## Exercise details
The entries that follow need to be reproduced exactly, minus any images.

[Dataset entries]
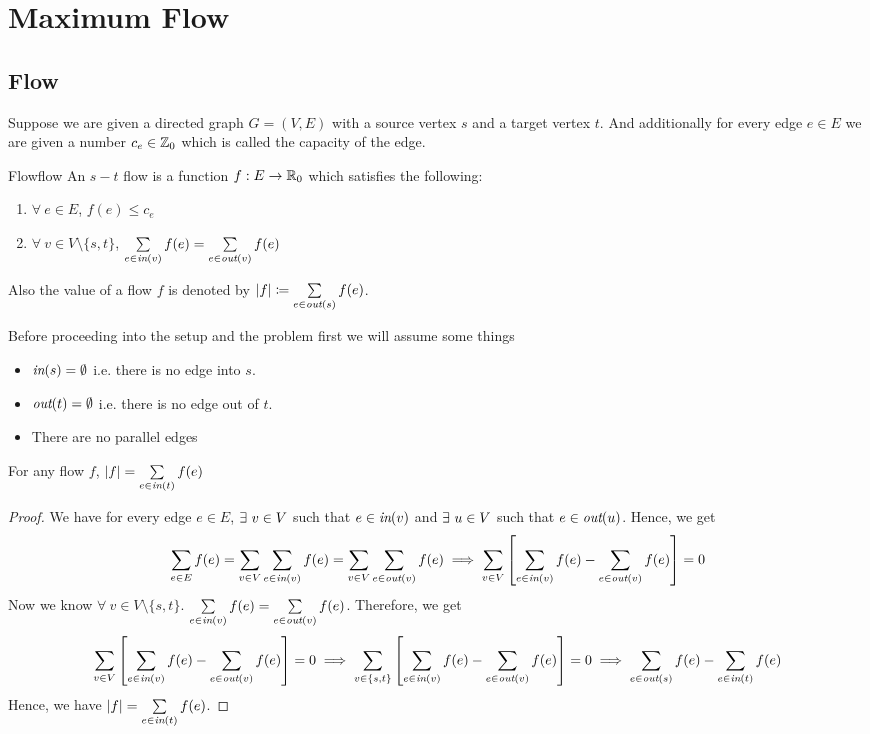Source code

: \chapter{Maximum Flow}\label{max-flow}
\section{Flow}
Suppose we are given a directed graph $G=(V,E)$ with a source vertex $s$ and a target vertex $t$. And additionally for every edge $e\in E$ we are given a number $c_e\in \mathbb{Z}_0$ which is called the capacity of the edge.
\begin{Definition}{Flow}{flow}
	An $s-t$ flow is a function $f:E\to\mathbb{R}_0$ which satisfies the following:\begin{enumerate}[label=\protect\circled{\small\arabic*}]
		\item $\forall\ e\in E$, $f(e)\leq c_e$
		\item $\forall\ v\in V\setminus\{s,t\}$, $\sum\limits_{e\in \emph{in}(v)}f(e)=\sum\limits_{e\in \emph{out}(v)}f(e)$
	\end{enumerate}
	Also the value of a flow $f$ is denoted by $|f|\coloneqq \sum\limits_{e\in \emph{out}(s)}f(e)$.
\end{Definition}Before proceeding into the setup and the problem first we will assume some things
\begin{assumption*}
	\begin{itemize}
		\item $\emph{in}(s)=\emptyset$ i.e. there is no edge into $s$.
		\item $\emph{out}(t)=\emptyset$ i.e. there is no edge out of $t$.
		\item There are no parallel edges
	\end{itemize}
\end{assumption*}
\begin{lemma}{}{}
	For any flow $f$, $|f|=\sum\limits_{e\in \emph{in}(t)}f(e)$
\end{lemma}
\begin{proof}
	We have for every edge $e\in E$, $\exists\ v\in V$ such that $e\in \emph{in}(v)$ and $\exists\ u\in V$ such that $e\in \emph{out}(u)$. Hence, we get $$\sum_{e\in E}f(e)=\sum_{v\in V}\sum_{e\in\emph{in}(v)}f(e)=\sum_{v\in V}\sum_{e\in\emph{out}(v)}f(e)\implies \sum_{v\in V}\left[\sum_{e\in\emph{in}(v)}f(e)-\sum_{e\in\emph{out}(v)}f(e)\right]=0$$
	Now we know $\forall\ v\in V\setminus\{s,t\}$. $\sum\limits_{e\in\emph{in}(v)}f(e)=\sum\limits_{e\in\emph{out}(v)}f(e)$. Therefore, we get $$ \sum_{v\in V}\left[\sum_{e\in\emph{in}(v)}f(e)-\sum_{e\in\emph{out}(v)}f(e)\right]=0\implies \sum_{v\in \{s,t\}}\left[\sum_{e\in\emph{in}(v)}f(e)-\sum_{e\in\emph{out}(v)}f(e)\right]=0\implies \sum\limits_{e\in \emph{out}(s)}f(e)-\sum\limits_{e\in \emph{in}(t)}f(e)$$Hence, we have $|f|=\sum\limits_{e\in \emph{in}(t)}f(e)$.
\end{proof}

## Solution for this problem
Source code

: \chapter{Maximum Flow}\label{max-flow}
\section{Flow}
Suppose we are given a directed graph $G=(V,E)$ with a source vertex $s$ and a target vertex $t$. And additionally for every edge $e\in E$ we are given a number $c_e\in \mathbb{Z}_0$ which is called the capacity of the edge.
\begin{Definition}{Flow}{flow}
	An $s-t$ flow is a function $f:E\to\mathbb{R}_0$ which satisfies the following:\begin{enumerate}[label=\protect\circled{\small\arabic*}]
		\item $\forall\ e\in E$, $f(e)\leq c_e$
		\item $\forall\ v\in V\setminus\{s,t\}$, $\sum\limits_{e\in \emph{in}(v)}f(e)=\sum\limits_{e\in \emph{out}(v)}f(e)$
	\end{enumerate}
	Also the value of a flow $f$ is denoted by $|f|\coloneqq \sum\limits_{e\in \emph{out}(s)}f(e)$.
\end{Definition}Before proceeding into the setup and the problem first we will assume some things
\begin{assumption*}
	\begin{itemize}
		\item $\emph{in}(s)=\emptyset$ i.e. there is no edge into $s$.
		\item $\emph{out}(t)=\emptyset$ i.e. there is no edge out of $t$.
		\item There are no parallel edges
	\end{itemize}
\end{assumption*}
\begin{lemma}{}{}
	For any flow $f$, $|f|=\sum\limits_{e\in \emph{in}(t)}f(e)$
\end{lemma}
\begin{proof}
	We have for every edge $e\in E$, $\exists\ v\in V$ such that $e\in \emph{in}(v)$ and $\exists\ u\in V$ such that $e\in \emph{out}(u)$. Hence, we get $$\sum_{e\in E}f(e)=\sum_{v\in V}\sum_{e\in\emph{in}(v)}f(e)=\sum_{v\in V}\sum_{e\in\emph{out}(v)}f(e)\implies \sum_{v\in V}\left[\sum_{e\in\emph{in}(v)}f(e)-\sum_{e\in\emph{out}(v)}f(e)\right]=0$$
	Now we know $\forall\ v\in V\setminus\{s,t\}$. $\sum\limits_{e\in\emph{in}(v)}f(e)=\sum\limits_{e\in\emph{out}(v)}f(e)$. Therefore, we get $$ \sum_{v\in V}\left[\sum_{e\in\emph{in}(v)}f(e)-\sum_{e\in\emph{out}(v)}f(e)\right]=0\implies \sum_{v\in \{s,t\}}\left[\sum_{e\in\emph{in}(v)}f(e)-\sum_{e\in\emph{out}(v)}f(e)\right]=0\implies \sum\limits_{e\in \emph{out}(s)}f(e)-\sum\limits_{e\in \emph{in}(t)}f(e)$$Hence, we have $|f|=\sum\limits_{e\in \emph{in}(t)}f(e)$.
\end{proof}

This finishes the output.